# How-to guides - Upload file via file streaming (Content-Range headers)

In this segment, we will be going through the creation of actions that uploads files in a target application through file streaming and utilizing Content-Range Headers.

# Sample connector

{
  title: 'Upload file to URL',

  # More connector code here
  actions: {
    upload_to_url: {
      input_fields: lambda do |_object_definitions|
        [
          { name: "file_name", type: "string" },
          { name: "file", type: "stream" }, # field type must be stream
          { name: "url", label: "Any friendly URL" }
        ]
      end,

      execute: lambda do |_connection, input, _input_schema, _output_schema, closure|
        # Calling workato.stream.in runs in a loop where the input should be file. 
        # It can accept both entire files or the output of a streaming-enabled download file action
        workato.stream.in(input["file"]) do |chunk, starting_byte_range, ending_byte_range, eof, next_starting_byte_range| 
          put(input['url']).
            headers("Content-Range": "bytes #{starting_byte_range}-#{ending_byte_range}/*").
            request_body(chunk).presence
        end

        # This commits the upload
        post(input['url'], { "commit": true } )
        
      end,
      
      output_fields: lambda do |object_definitions|
        [
          { name: "file_name", type: "string" },
          { name: "file_path", type: "string" },
          { name: "file_size", type: "integer" }
        ]
      end
    }
  }
  # More connector code here
}

# Step 1 - Action title, subtitles, description, and help

The first step to making a good action is to properly communicate what the actions does, how it does it and to provide additional help to users. To do so, Workato allows you to define the title, subtitles, description, and provide hints for an action. Quite simply, the title is the title of an action and the subtitle provides further details of the action. The description of the action then contains specifications and explanation on what the action accomplishes and in the context of the application it connects to. Finally, the help segment provides users any additional information required to make the action work.

To know more about this step, take a look at our SDK reference

# Step 2 - Define input fields

  input_fields: lambda do |object_definitions|
    [
      { name: "file_name", type: "string" },
      { name: "file", type: "stream" }, # field type must be stream
      { name: "url", label: "Any friendly URL" }
    ]
  end,

This component tells Workato what fields to show to a user trying to upload an object. In the case of this connector, we collect the file_name, the file which must be defined with type as stream and the url input for a friendly URL that we can upload this file to.

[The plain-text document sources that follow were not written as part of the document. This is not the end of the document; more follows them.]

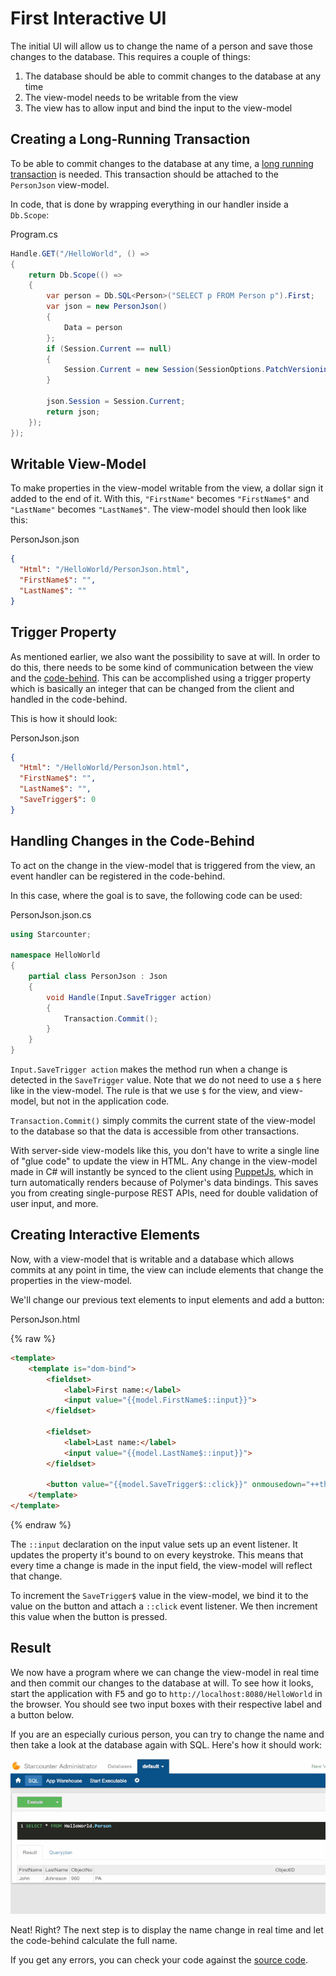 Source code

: # First Interactive UI

The initial UI will allow us to change the name of a person and save those changes to the database. This requires a couple of things:
1. The database should be able to commit changes to the database at any time
2. The view-model needs to be writable from the view
3. The view has to allow input and bind the input to the view-model

## Creating a Long-Running Transaction

To be able to commit changes to the database at any time, a [long running transaction](/guides/transactions/long-running-transactions/) is needed. This transaction should be attached to the `PersonJson` view-model. 

In code, that is done by wrapping everything in our handler inside a `Db.Scope`:

<div class="code-name">Program.cs</div>

```cs
Handle.GET("/HelloWorld", () =>
{
    return Db.Scope(() =>
    {
        var person = Db.SQL<Person>("SELECT p FROM Person p").First;
        var json = new PersonJson()
        {
            Data = person
        };
        if (Session.Current == null)
        {
            Session.Current = new Session(SessionOptions.PatchVersioning);
        }

        json.Session = Session.Current;
        return json;
    });
});
```

## Writable View-Model

To make properties in the view-model writable from the view, a dollar sign it added to the end of it. With this, `"FirstName"` becomes `"FirstName$"` and `"LastName"` becomes `"LastName$"`. The view-model should then look like this:

<div class="code-name">PersonJson.json</div>

```json
{
  "Html": "/HelloWorld/PersonJson.html",
  "FirstName$": "",
  "LastName$": ""
}
```

## Trigger Property

As mentioned earlier, we also want the possibility to save at will. In order to do this, there needs to be some kind of communication between the view and the [code-behind](/guides/typed-json/code-behind/). This can be accomplished using a trigger property which is basically an integer that can be changed from the client and handled in the code-behind.

This is how it should look:

<div class="code-name">PersonJson.json</div>

```json
{
  "Html": "/HelloWorld/PersonJson.html",
  "FirstName$": "",
  "LastName$": "",
  "SaveTrigger$": 0
}
```

## Handling Changes in the Code-Behind

To act on the change in the view-model that is triggered from the view, an event handler can be registered in the code-behind.

In this case, where the goal is to save, the following code can be used:

<div class="code-name">PersonJson.json.cs</div>

```cs
using Starcounter;

namespace HelloWorld
{
    partial class PersonJson : Json
    {
        void Handle(Input.SaveTrigger action)
        {
            Transaction.Commit();
        }
    }
}

```

`Input.SaveTrigger action` makes the method run when a change is detected in the `SaveTrigger` value. Note that we do not need to use a `$` here like in the view-model. The rule is that we use `$` for the view, and view-model, but not in the application code.

`Transaction.Commit()` simply commits the current state of the view-model to the database so that the data is accessible from other transactions.

With server-side view-models like this, you don't have to write a single line of "glue code" to update the view in HTML. Any change in the view-model made in C# will instantly be synced to the client using [PuppetJs](/guides/web-apps/puppet/), which in turn automatically renders because of Polymer's data bindings. This saves you from creating single-purpose REST APIs, need for double validation of user input, and more.

## Creating Interactive Elements

Now, with a view-model that is writable and a database which allows commits at any point in time, the view can include elements that change the properties in the view-model.

We'll change our previous text elements to input elements and add a button:

<div class="code-name">PersonJson.html</div>

{% raw %}
```html
<template>
    <template is="dom-bind">
        <fieldset>
            <label>First name:</label>
            <input value="{{model.FirstName$::input}}">
        </fieldset>

        <fieldset>
            <label>Last name:</label>
            <input value="{{model.LastName$::input}}">
        </fieldset>

        <button value="{{model.SaveTrigger$::click}}" onmousedown="++this.value">Save</button>
    </template>
</template>
```
{% endraw %}

The `::input` declaration on the input value sets up an event listener. It updates the property it's bound to on every keystroke. This means that every time a change is made in the input field, the view-model will reflect that change.

To increment the `SaveTrigger$` value in the view-model, we bind it to the value on the button and attach a `::click` event listener. We then increment this value when the button is pressed. 

## Result

We now have a program where we can change the view-model in real time and then commit our changes to the database at will. To see how it looks, start the application with <kbd>F5</kbd> and go to `http://localhost:8080/HelloWorld` in the browser. You should see two input boxes with their respective label and a button below.

If you are an especially curious person, you can try to change the name and then take a look at the database again with SQL. Here's how it should work:

![part 3 gif](/assets/page3resized.gif)

Neat! Right? The next step is to display the name change in real time and let the code-behind calculate the full name.

If you get any errors, you can check your code against the [source code](https://github.com/StarcounterApps/HelloWorld/commit/5424b463182404b8071a3eb5f7e57dfc5d21d4dd).
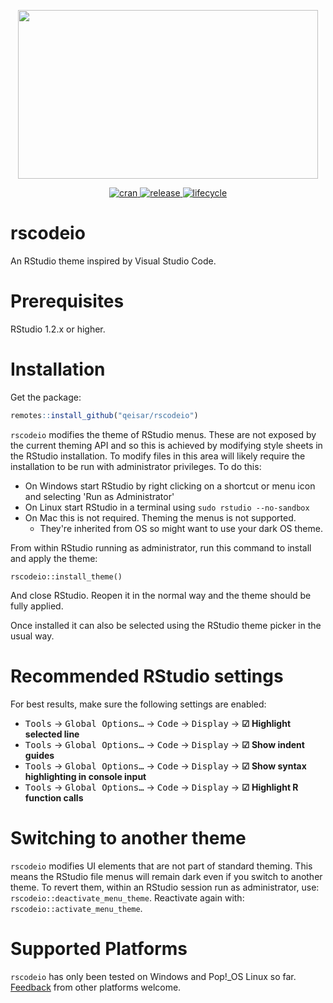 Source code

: <p align=center>
  <img src="./inst/media/rscodeio.png" width="480" height="270">
</p>

<p align="center">
  <a href="https://cran.r-project.org/package=rscodeio">
    <img src="https://img.shields.io/cran/l/rscodeio?style=flat-square" alt="cran">
  </a>
  <a href="https://github.com/anthonynorth/rscodeio/releases/latest">
    <img src="https://img.shields.io/github/v/release/anthonynorth/rscodeio?sort=semver&style=flat-square" alt="release">
  </a>
  <a href="https://www.tidyverse.org/lifecycle/#experimental">
    <img src="https://img.shields.io/badge/lifecycle-experimental-orange?style=flat-square" alt="lifecycle" />
  </a>
</p>

# rscodeio

An RStudio theme inspired by Visual Studio Code.

# Prerequisites

RStudio 1.2.x or higher.

# Installation

Get the package:

```r
remotes::install_github("qeisar/rscodeio")
```

`rscodeio` modifies the theme of RStudio menus. These are not exposed by the current theming API and so this is achieved by modifying style sheets in the RStudio installation. To modify files in this area will likely require the installation to be run with administrator privileges. To do this:

- On Windows start RStudio by right clicking on a shortcut or menu icon and selecting 'Run as Administrator'
- On Linux start RStudio in a terminal using `sudo rstudio --no-sandbox`
- On Mac this is not required. Theming the menus is not supported.
  - They're inherited from OS so might want to use your dark OS theme.

From within RStudio running as administrator, run this command to install and apply the theme:

```
rscodeio::install_theme()
```

And close RStudio. Reopen it in the normal way and the theme should be fully applied.

Once installed it can also be selected using the RStudio theme picker in the usual way.

# Recommended RStudio settings

For best results, make sure the following settings are enabled:

- <kbd>Tools</kbd> → <kbd>Global Options…</kbd> → <kbd>Code</kbd> → <kbd>Display</kbd> → **☑ Highlight selected line**
- <kbd>Tools</kbd> → <kbd>Global Options…</kbd> → <kbd>Code</kbd> → <kbd>Display</kbd> → **☑ Show indent guides**
- <kbd>Tools</kbd> → <kbd>Global Options…</kbd> → <kbd>Code</kbd> → <kbd>Display</kbd> → **☑ Show syntax highlighting in console input**
- <kbd>Tools</kbd> → <kbd>Global Options…</kbd> → <kbd>Code</kbd> → <kbd>Display</kbd> → **☑ Highlight R function calls**

# Switching to another theme

`rscodeio` modifies UI elements that are not part of standard theming. This means the RStudio file menus will remain dark even if you switch to another theme. To revert them, within an RStudio session run as administrator, use: `rscodeio::deactivate_menu_theme`. Reactivate again with: `rscodeio::activate_menu_theme`.

# Supported Platforms

`rscodeio` has only been tested on Windows and Pop!\_OS Linux so far. [Feedback](https://github.com/anthonynorth/rscodeio/issues) from other platforms welcome.
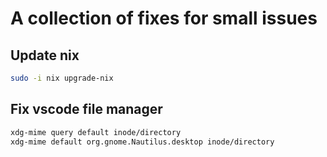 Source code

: # A collection of fixes for small issues

## Update nix

```bash
sudo -i nix upgrade-nix
```

## Fix vscode file manager

```bash
xdg-mime query default inode/directory
xdg-mime default org.gnome.Nautilus.desktop inode/directory
```
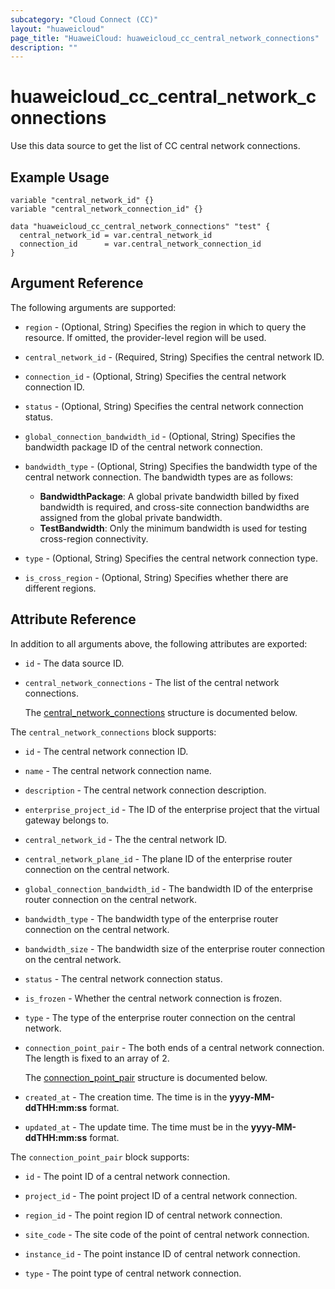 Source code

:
 ```yaml
---
subcategory: "Cloud Connect (CC)"
layout: "huaweicloud"
page_title: "HuaweiCloud: huaweicloud_cc_central_network_connections"
description: ""
---
```


# huaweicloud_cc_central_network_connections

Use this data source to get the list of CC central network connections.

## Example Usage

```hcl
variable "central_network_id" {}
variable "central_network_connection_id" {}

data "huaweicloud_cc_central_network_connections" "test" {
  central_network_id = var.central_network_id
  connection_id      = var.central_network_connection_id
}
```

## Argument Reference

The following arguments are supported:

* `region` - (Optional, String) Specifies the region in which to query the resource.
  If omitted, the provider-level region will be used.

* `central_network_id` - (Required, String) Specifies the central network ID.

* `connection_id` - (Optional, String) Specifies the central network connection ID.

* `status` - (Optional, String) Specifies the central network connection status.

* `global_connection_bandwidth_id` - (Optional, String) Specifies the bandwidth package ID of the central network connection.

* `bandwidth_type` - (Optional, String) Specifies the bandwidth type of the central network connection.
  The bandwidth types are as follows:
  + **BandwidthPackage**: A global private bandwidth billed by fixed bandwidth is required, and cross-site connection
    bandwidths are assigned from the global private bandwidth.
  + **TestBandwidth**: Only the minimum bandwidth is used for testing cross-region connectivity.

* `type` - (Optional, String) Specifies the central network connection type.

* `is_cross_region` - (Optional, String) Specifies whether there are different regions.

## Attribute Reference

In addition to all arguments above, the following attributes are exported:

* `id` - The data source ID.

* `central_network_connections` - The list of the central network connections.

  The [central_network_connections](#central_network_connections_struct) structure is documented below.

<a name="central_network_connections_struct"></a>
The `central_network_connections` block supports:

* `id` - The central network connection ID.

* `name` - The central network connection name.

* `description` - The central network connection description.

* `enterprise_project_id` - The ID of the enterprise project that the virtual gateway belongs to.

* `central_network_id` - The the central network ID.

* `central_network_plane_id` - The plane ID of the enterprise router connection on the central network.

* `global_connection_bandwidth_id` - The bandwidth ID of the enterprise router connection on the central network.

* `bandwidth_type` - The bandwidth type of the enterprise router connection on the central network.

* `bandwidth_size` - The bandwidth size of the enterprise router connection on the central network.

* `status` - The central network connection status.

* `is_frozen` - Whether the central network connection is frozen.

* `type` - The type of the enterprise router connection on the central network.

* `connection_point_pair` - The both ends of a central network connection. The length is fixed to an array of 2.

  The [connection_point_pair](#central_network_connections_connection_point_pair_struct) structure is documented below.

* `created_at` - The creation time. The time is in the **yyyy-MM-ddTHH:mm:ss** format.

* `updated_at` - The update time. The time must be in the **yyyy-MM-ddTHH:mm:ss** format.

<a name="central_network_connections_connection_point_pair_struct"></a>
The `connection_point_pair` block supports:

* `id` - The point ID of a central network connection.

* `project_id` - The point project ID of a central network connection.

* `region_id` - The point region ID of central network connection.

* `site_code` - The site code of the point of central network connection.

* `instance_id` - The point instance ID of central network connection.

* `type` - The point type of central network connection.
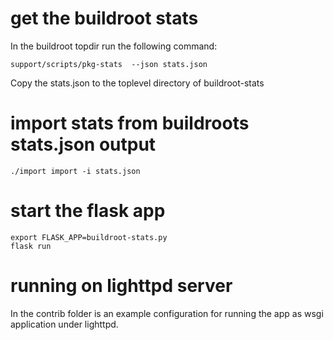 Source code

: # get the buildroot stats

In the buildroot topdir run the following command:

```
support/scripts/pkg-stats  --json stats.json
```

Copy the stats.json to the toplevel directory of buildroot-stats

# import stats from buildroots stats.json output

```
./import import -i stats.json
```


# start the flask app

```
export FLASK_APP=buildroot-stats.py
flask run
```

# running on lighttpd server

In the contrib folder is an example configuration for running the app as
wsgi application under lighttpd.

# Step 3 - Defining the execute key

In the execute action, we define the workato.stream.in which takes in the file stream input.

After calling workato.stream.in you're required to define a block that signifies how to upload this particular chunk of data received. In this block, we send a PUT request to the URL alongside standard Content-Range headers to denote the part of the file we are uploading. workato.stream.in continues to loop over this block until the stream consumer dictates that the file has ended.

After the stream is consumed, we send a POST request to commit the entire upload as a new file.

  execute: lambda do |_connection, input, _input_schema, _output_schema, closure|
    # Calling workato.stream.in runs in a loop where the input should be file. 
    # It can accept both entire files or the output of a streaming-enabled download file action
    workato.stream.in(input["file"]) do |chunk, starting_byte_range, ending_byte_range, eof, next_starting_byte_range| 
      put(input['url']).
        headers("Content-Range": "bytes #{starting_byte_range}-#{ending_byte_range}/*").
        request_body(chunk).
        presence # presence is required as a way to force the HTTP request to be sent. 
    end

    # This commits the upload
    post(input['url'], { "commit": true } )
    
  end,

NOTE

Take note that we assume the API accepts * as a wildcard range, indicating that the total file size is not yet known. In some cases, APIs may not accept a wildcard range and you should add an input field to collect the total file size from the recipe builder.

# Step 4 - Defining output fields

This section tells us what datapills to show as the output of the trigger. The name attributes of each datapill should match the keys in the output of the execute key. Here, we assume the response from the final POST request returns the file_name, file_path and file_size.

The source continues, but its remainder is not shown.